Big Data was one of the hottest phrases of 2013, said first by technologists, and now echoed across organizations, especially by marketers. Why? Because marketing is no longer just an art; it’s a science. Marketers need to measure increasingly complex campaigns and customer touchpoints, and they haven’t always been comfortable with the number-crunching side of their jobs. But when they realized Big Data can empower them within an organization – and that smart tools can help creative types analyze data to answer critical questions – marketers quickly got on board.
Marketing campaigns generate Big Data across multiple channels, but how can a marketer make sense of it all? The answer lies in attribution. Not last-touch or first-touch, but regression-based, algorithmic attribution that tracks users across their entire paths to purchase from first exposure to conversion, and scientifically attributes value to each marketing touchpoint. In 2014, marketers will increasingly use Big Data and attribution to validate their marketing dollars.
Jeff Zwelling, CEO and co-founder of Convertro, presents seven reasons why marketers need to pay attention to Big Data and learn how to use it to their advantage.
Click through for seven reasons why marketers must pay attention to Big Data to measure and optimize marketing campaigns.
All marketing data is quickly becoming Big Data.
Marketing campaigns today use a plethora of channels to reach audiences both on- and offline. Consumers also engage with marketing assets across multiple devices, such as desktops, tablets and smartphones. At each touchpoint, useful data is being generated.
Big Data helps answer questions that were thought to be impossible to address.
Marketing data created by campaigns holds valuable information about a customer’s path to purchase. It can answer the following questions: With which marketing assets did the customer engage? Which marketing campaigns are working? Which are wasting the budget? Are the affiliates doing their job, or are they inefficient or fraudulent?
Customers shop cross-channel and cross-device.
Proper attribution can track users across browsers, computers and devices. This is a vital consideration for marketers, as the average American owns 1.57 mobile devices. For example, if Sally sees an ad on her iPad for a new pair of sneakers, then searches for sneaker reviews on her cell phone the next day, and three days later purchases the shoes from her laptop, proper attribution can connect the dots between those separate devices and track Sally from her first exposure all the way through to conversion, scientifically crediting each touchpoint along the way.
Measure the halo effect of television.
If you’re a marketer, you’ve probably heard about the halo effect of television advertising, but do you know how to measure it? When a consumer sits down in front of the TV, it is likely that he has a laptop or iPad beside him for browsing the Web. True attribution allows marketers to measure the effects of TV advertising on other marketing initiatives. The advanced algorithms analyze traffic across all digital channels before and after a TV spot airs, and correlates that with the offline ad log data. This allows marketers to determine what portion of direct visits stem from the TV ad, as well as the halo effect, meaning its impact on other online channels, such as search, display and affiliate.

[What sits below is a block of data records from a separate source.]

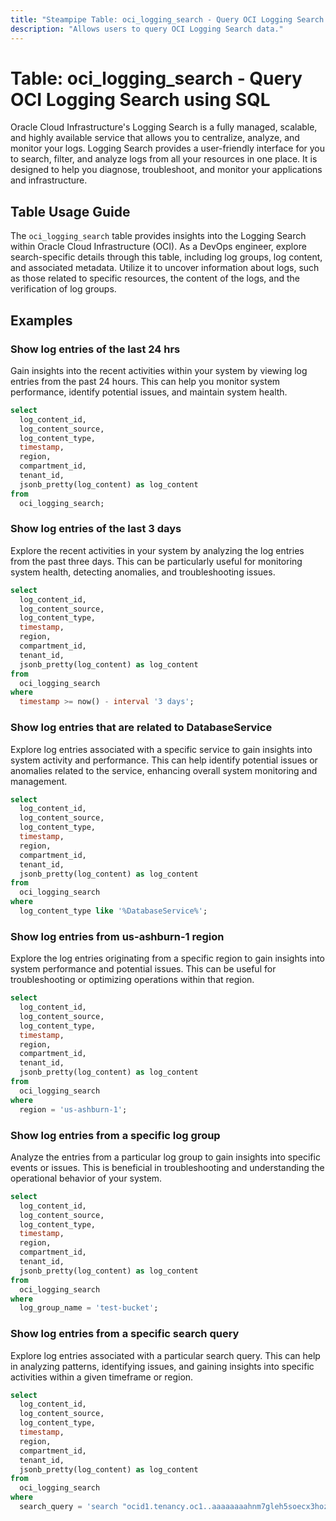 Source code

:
 ```yaml
---
title: "Steampipe Table: oci_logging_search - Query OCI Logging Search using SQL"
description: "Allows users to query OCI Logging Search data."
---
```


# Table: oci_logging_search - Query OCI Logging Search using SQL

Oracle Cloud Infrastructure's Logging Search is a fully managed, scalable, and highly available service that allows you to centralize, analyze, and monitor your logs. Logging Search provides a user-friendly interface for you to search, filter, and analyze logs from all your resources in one place. It is designed to help you diagnose, troubleshoot, and monitor your applications and infrastructure.

## Table Usage Guide

The `oci_logging_search` table provides insights into the Logging Search within Oracle Cloud Infrastructure (OCI). As a DevOps engineer, explore search-specific details through this table, including log groups, log content, and associated metadata. Utilize it to uncover information about logs, such as those related to specific resources, the content of the logs, and the verification of log groups.

## Examples

### Show log entries of the last 24 hrs
Gain insights into the recent activities within your system by viewing log entries from the past 24 hours. This can help you monitor system performance, identify potential issues, and maintain system health.

```sql
select
  log_content_id,
  log_content_source,
  log_content_type,
  timestamp,
  region,
  compartment_id,
  tenant_id,
  jsonb_pretty(log_content) as log_content
from
  oci_logging_search;
```

### Show log entries of the last 3 days
Explore the recent activities in your system by analyzing the log entries from the past three days. This can be particularly useful for monitoring system health, detecting anomalies, and troubleshooting issues.

```sql
select
  log_content_id,
  log_content_source,
  log_content_type,
  timestamp,
  region,
  compartment_id,
  tenant_id,
  jsonb_pretty(log_content) as log_content
from
  oci_logging_search
where
  timestamp >= now() - interval '3 days';
```

### Show log entries that are related to DatabaseService
Explore log entries associated with a specific service to gain insights into system activity and performance. This can help identify potential issues or anomalies related to the service, enhancing overall system monitoring and management.

```sql
select
  log_content_id,
  log_content_source,
  log_content_type,
  timestamp,
  region,
  compartment_id,
  tenant_id,
  jsonb_pretty(log_content) as log_content
from
  oci_logging_search
where
  log_content_type like '%DatabaseService%';
```

### Show log entries from us-ashburn-1 region
Explore the log entries originating from a specific region to gain insights into system performance and potential issues. This can be useful for troubleshooting or optimizing operations within that region.

```sql
select
  log_content_id,
  log_content_source,
  log_content_type,
  timestamp,
  region,
  compartment_id,
  tenant_id,
  jsonb_pretty(log_content) as log_content
from
  oci_logging_search
where
  region = 'us-ashburn-1';
```

### Show log entries from a specific log group
Analyze the entries from a particular log group to gain insights into specific events or issues. This is beneficial in troubleshooting and understanding the operational behavior of your system.

```sql
select
  log_content_id,
  log_content_source,
  log_content_type,
  timestamp,
  region,
  compartment_id,
  tenant_id,
  jsonb_pretty(log_content) as log_content
from
  oci_logging_search
where
  log_group_name = 'test-bucket';
```

### Show log entries from a specific search query
Explore log entries associated with a particular search query. This can help in analyzing patterns, identifying issues, and gaining insights into specific activities within a given timeframe or region.

```sql
select
  log_content_id,
  log_content_source,
  log_content_type,
  timestamp,
  region,
  compartment_id,
  tenant_id,
  jsonb_pretty(log_content) as log_content
from
  oci_logging_search
where
  search_query = 'search "ocid1.tenancy.oc1..aaaaaaaahnm7gleh5soecx3hoz4p4h2q37cyljaq/test" | sort by datetime desc';
``` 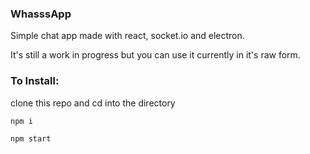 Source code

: ### WhasssApp


Simple chat app made with react, socket.io and electron. 

It's still a work in progress but you can use it currently in it's raw form. 

### To Install:


clone this repo and cd into the directory
 
```
npm i
```

```
npm start
```

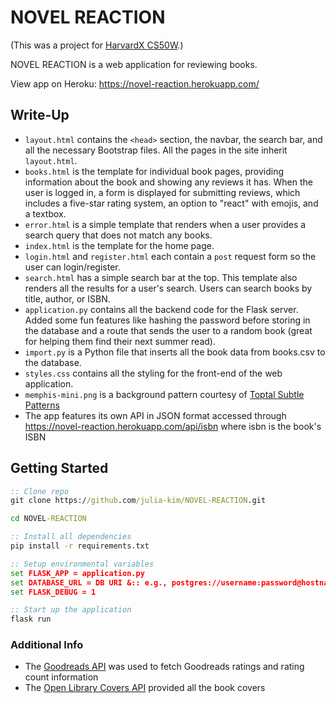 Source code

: # NOVEL REACTION

(This was a project for [HarvardX CS50W](https://courses.edx.org/courses/course-v1:HarvardX+CS50W+Web/course/).)

NOVEL REACTION is a web application for reviewing books.

View app on Heroku: https://novel-reaction.herokuapp.com/

## Write-Up

- `layout.html` contains the `<head>` section, the navbar, the search bar, and all the necessary Bootstrap files. All the pages in the site inherit `layout.html`.
- `books.html` is the template for individual book pages, providing information about the book and showing any reviews it has. When the user is logged in, a form is displayed for submitting reviews, which includes a five-star rating system, an option to "react" with emojis, and a textbox.
- `error.html` is a simple template that renders when a user provides a search query that does not match any books.
- `index.html` is the template for the home page.
- `login.html` and `register.html` each contain a `post` request form so the user can login/register.
- `search.html` has a simple search bar at the top. This template also renders all the results for a user's search. Users can search books by title, author, or ISBN.
- `application.py` contains all the backend code for the Flask server. Added some fun features like hashing the password before storing in the database and a route that sends the user to a random book (great for helping them find their next summer read).
- `import.py` is a Python file that inserts all the book data from books.csv to the database.
- `styles.css` contains all the styling for the front-end of the web application.
- `memphis-mini.png` is a background pattern courtesy of [Toptal Subtle Patterns](https://www.toptal.com/designers/subtlepatterns/)
- The app features its own API in JSON format accessed through https://novel-reaction.herokuapp.com/api/isbn where isbn is the book's ISBN 

## Getting Started

```cmd
:: Clone repo
git clone https://github.com/julia-kim/NOVEL-REACTION.git

cd NOVEL-REACTION

:: Install all dependencies
pip install -r requirements.txt

:: Setup environmental variables
set FLASK_APP = application.py
set DATABASE_URL = DB URI &:: e.g., postgres://username:password@hostname:port/database
set FLASK_DEBUG = 1

:: Start up the application
flask run
```

### Additional Info
- The [Goodreads API](https://www.goodreads.com/api) was used to fetch Goodreads ratings and rating count information
- The [Open Library Covers API](https://openlibrary.org/dev/docs/api/covers) provided all the book covers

Provide marketing spend recommendations.
Good attribution does more than just measure; it turns Big Data into actionable recommendations that empower marketers to optimize their campaigns and marketing spend. Attribution looks at the impact advertising has on conversions and combines this data with spend data, generating suggested reallocations of the ad budget. These spend recommendations can be as granular as specific networks, programs, days and times, keywords, and even creative.
Increase online revenue and decrease client acquisition cost.

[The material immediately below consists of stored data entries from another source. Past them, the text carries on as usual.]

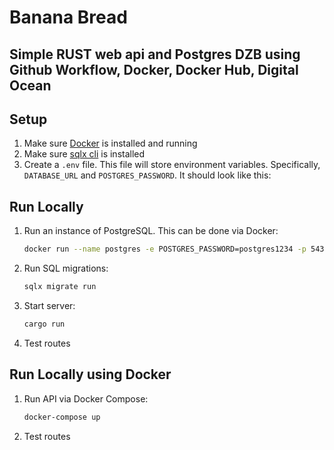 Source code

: # Banana Bread

## Simple RUST web api and Postgres DZB using Github Workflow, Docker, Docker Hub, Digital Ocean

## Setup

1. Make sure [Docker](https://www.docker.com/) is installed and running
2. Make sure [sqlx cli](https://crates.io/crates/sqlx-cli) is installed
3. Create a `.env` file. This file will store environment variables. Specifically, `DATABASE_URL` and `POSTGRES_PASSWORD`. It should look like this:

## Run Locally

1. Run an instance of PostgreSQL. This can be done via Docker:
   ```bash
   docker run --name postgres -e POSTGRES_PASSWORD=postgres1234 -p 5432:5432 -d postgres:17.2-alpine
   ```
2. Run SQL migrations:
   ```bash
   sqlx migrate run
   ```
3. Start server:
   ```bash
   cargo run
   ```
4. Test routes

## Run Locally using Docker

1. Run API via Docker Compose:
   ```bash
   docker-compose up
   ```
2. Test routes
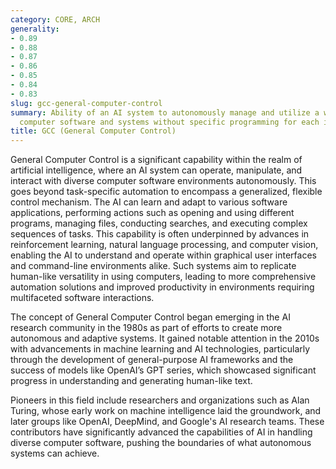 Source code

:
 ```yaml
---
category: CORE, ARCH
generality:
- 0.89
- 0.88
- 0.87
- 0.86
- 0.85
- 0.84
- 0.83
slug: gcc-general-computer-control
summary: Ability of an AI system to autonomously manage and utilize a wide range of
  computer software and systems without specific programming for each individual task.
title: GCC (General Computer Control)
---
```


General Computer Control is a significant capability within the realm of artificial intelligence, where an AI system can operate, manipulate, and interact with diverse computer software environments autonomously. This goes beyond task-specific automation to encompass a generalized, flexible control mechanism. The AI can learn and adapt to various software applications, performing actions such as opening and using different programs, managing files, conducting searches, and executing complex sequences of tasks. This capability is often underpinned by advances in reinforcement learning, natural language processing, and computer vision, enabling the AI to understand and operate within graphical user interfaces and command-line environments alike. Such systems aim to replicate human-like versatility in using computers, leading to more comprehensive automation solutions and improved productivity in environments requiring multifaceted software interactions.

The concept of General Computer Control began emerging in the AI research community in the 1980s as part of efforts to create more autonomous and adaptive systems. It gained notable attention in the 2010s with advancements in machine learning and AI technologies, particularly through the development of general-purpose AI frameworks and the success of models like OpenAI’s GPT series, which showcased significant progress in understanding and generating human-like text.

Pioneers in this field include researchers and organizations such as Alan Turing, whose early work on machine intelligence laid the groundwork, and later groups like OpenAI, DeepMind, and Google's AI research teams. These contributors have significantly advanced the capabilities of AI in handling diverse computer software, pushing the boundaries of what autonomous systems can achieve. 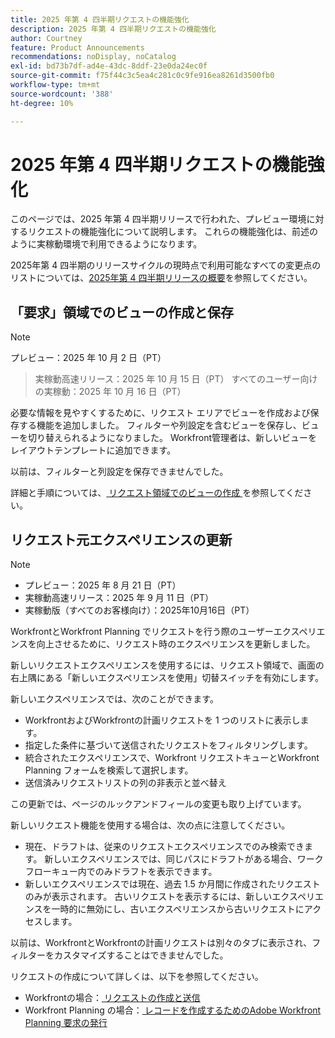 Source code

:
 ```yaml
---
title: 2025 年第 4 四半期リクエストの機能強化
description: 2025 年第 4 四半期リクエストの機能強化
author: Courtney
feature: Product Announcements
recommendations: noDisplay, noCatalog
exl-id: bd73b7df-ad4e-43dc-8ddf-23e0da24ec0f
source-git-commit: f75f44c3c5ea4c281c0c9fe916ea8261d3500fb0
workflow-type: tm+mt
source-wordcount: '388'
ht-degree: 10%

---
```


# 2025 年第 4 四半期リクエストの機能強化

このページでは、2025 年第 4 四半期リリースで行われた、プレビュー環境に対するリクエストの機能強化について説明します。 これらの機能強化は、前述のように実稼動環境で利用できるようになります。

2025年第 4 四半期のリリースサイクルの現時点で利用可能なすべての変更点のリストについては、[2025年第 4 四半期リリースの概要](/help/quicksilver/product-announcements/product-releases/25-q4-release-activity/25-q4-release-overview.md)を参照してください。

## 「要求」領域でのビューの作成と保存

>[!NOTE]
>
>プレビュー：2025 年 10 月 2 日（PT）
>>実稼動高速リリース：2025 年 10 月 15 日（PT）
>>すべてのユーザー向けの実稼動：2025 年 10 月 16 日（PT）

必要な情報を見やすくするために、リクエスト エリアでビューを作成および保存する機能を追加しました。 フィルターや列設定を含むビューを保存し、ビューを切り替えられるようになりました。 Workfront管理者は、新しいビューをレイアウトテンプレートに追加できます。

以前は、フィルターと列設定を保存できませんでした。

詳細と手順については、[ リクエスト領域でのビューの作成 ](/help/quicksilver/manage-work/requests/create-requests/create-views-for-requests-list.md) を参照してください。

<!--## New combined Status column in unified Request list 

>[!NOTE]
>
>* Preview: August 28, 2025
>* Production fast release: September 11, 2025
>* Production for all customers: October 16, 2025

To simplify the unified request experience, the Status column now displays both Request Status and Approval Status, whichever applies to a given request.

For more information on creating requests see:

* For Workfront: [Create and submit requests](/help/quicksilver/manage-work/requests/create-requests/create-submit-requests.md)
* For Workfront Planning: [Submit Adobe Workfront Planning requests to create records](/help/quicksilver/planning/requests/submit-requests.md)-->

## リクエスト元エクスペリエンスの更新

>[!NOTE]
>
>* プレビュー：2025 年 8 月 21 日（PT）
>* 実稼動高速リリース：2025 年 9 月 11 日（PT）
>* 実稼動版（すべてのお客様向け）：2025年10月16日（PT）

WorkfrontとWorkfront Planning でリクエストを行う際のユーザーエクスペリエンスを向上させるために、リクエスト時のエクスペリエンスを更新しました。

新しいリクエストエクスペリエンスを使用するには、リクエスト領域で、画面の右上隅にある「新しいエクスペリエンスを使用」切替スイッチを有効にします。

新しいエクスペリエンスでは、次のことができます。

* WorkfrontおよびWorkfrontの計画リクエストを 1 つのリストに表示します。
* 指定した条件に基づいて送信されたリクエストをフィルタリングします。
* 統合されたエクスペリエンスで、Workfront リクエストキューとWorkfront Planning フォームを検索して選択します。
* 送信済みリクエストリストの列の非表示と並べ替え

この更新では、ページのルックアンドフィールの変更も取り上げています。

新しいリクエスト機能を使用する場合は、次の点に注意してください。

* 現在、ドラフトは、従来のリクエストエクスペリエンスでのみ検索できます。 新しいエクスペリエンスでは、同じパスにドラフトがある場合、ワークフローキュー内でのみドラフトを表示できます。
* 新しいエクスペリエンスでは現在、過去 1.5 か月間に作成されたリクエストのみが表示されます。 古いリクエストを表示するには、新しいエクスペリエンスを一時的に無効にし、古いエクスペリエンスから古いリクエストにアクセスします。

以前は、WorkfrontとWorkfrontの計画リクエストは別々のタブに表示され、フィルターをカスタマイズすることはできませんでした。

リクエストの作成について詳しくは、以下を参照してください。

* Workfrontの場合：[ リクエストの作成と送信 ](/help/quicksilver/manage-work/requests/create-requests/create-submit-requests.md)
* Workfront Planning の場合：[ レコードを作成するためのAdobe Workfront Planning 要求の発行 ](/help/quicksilver/planning/requests/submit-requests.md)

Brands typically experience a 10 percent increase in online revenue due to the optimization recommendations and fraud detection attribution provides. Brands that implement the optimization suggestions and remove fraudulent resources experience the largest increase in revenue and decrease in client acquisition costs. For brands that experience high-revenue, these optimizations can translate into millions of dollars.
Predict the future.
Once the data collection process begins, brands can leverage past data to predict the future. For example, a brand can look at its holiday campaign in 2012 to optimize its 2013 holiday campaign. If the brand looks at its 2012 data and see its email marketing campaigns highly influenced conversions, it can put more money into those campaigns this year. Conversely, if the brand determines that its affiliates had little effect on converting customers, it can pull money away from affiliates in 2013, reallocating its marketing from unprofitable sources to profitable ones.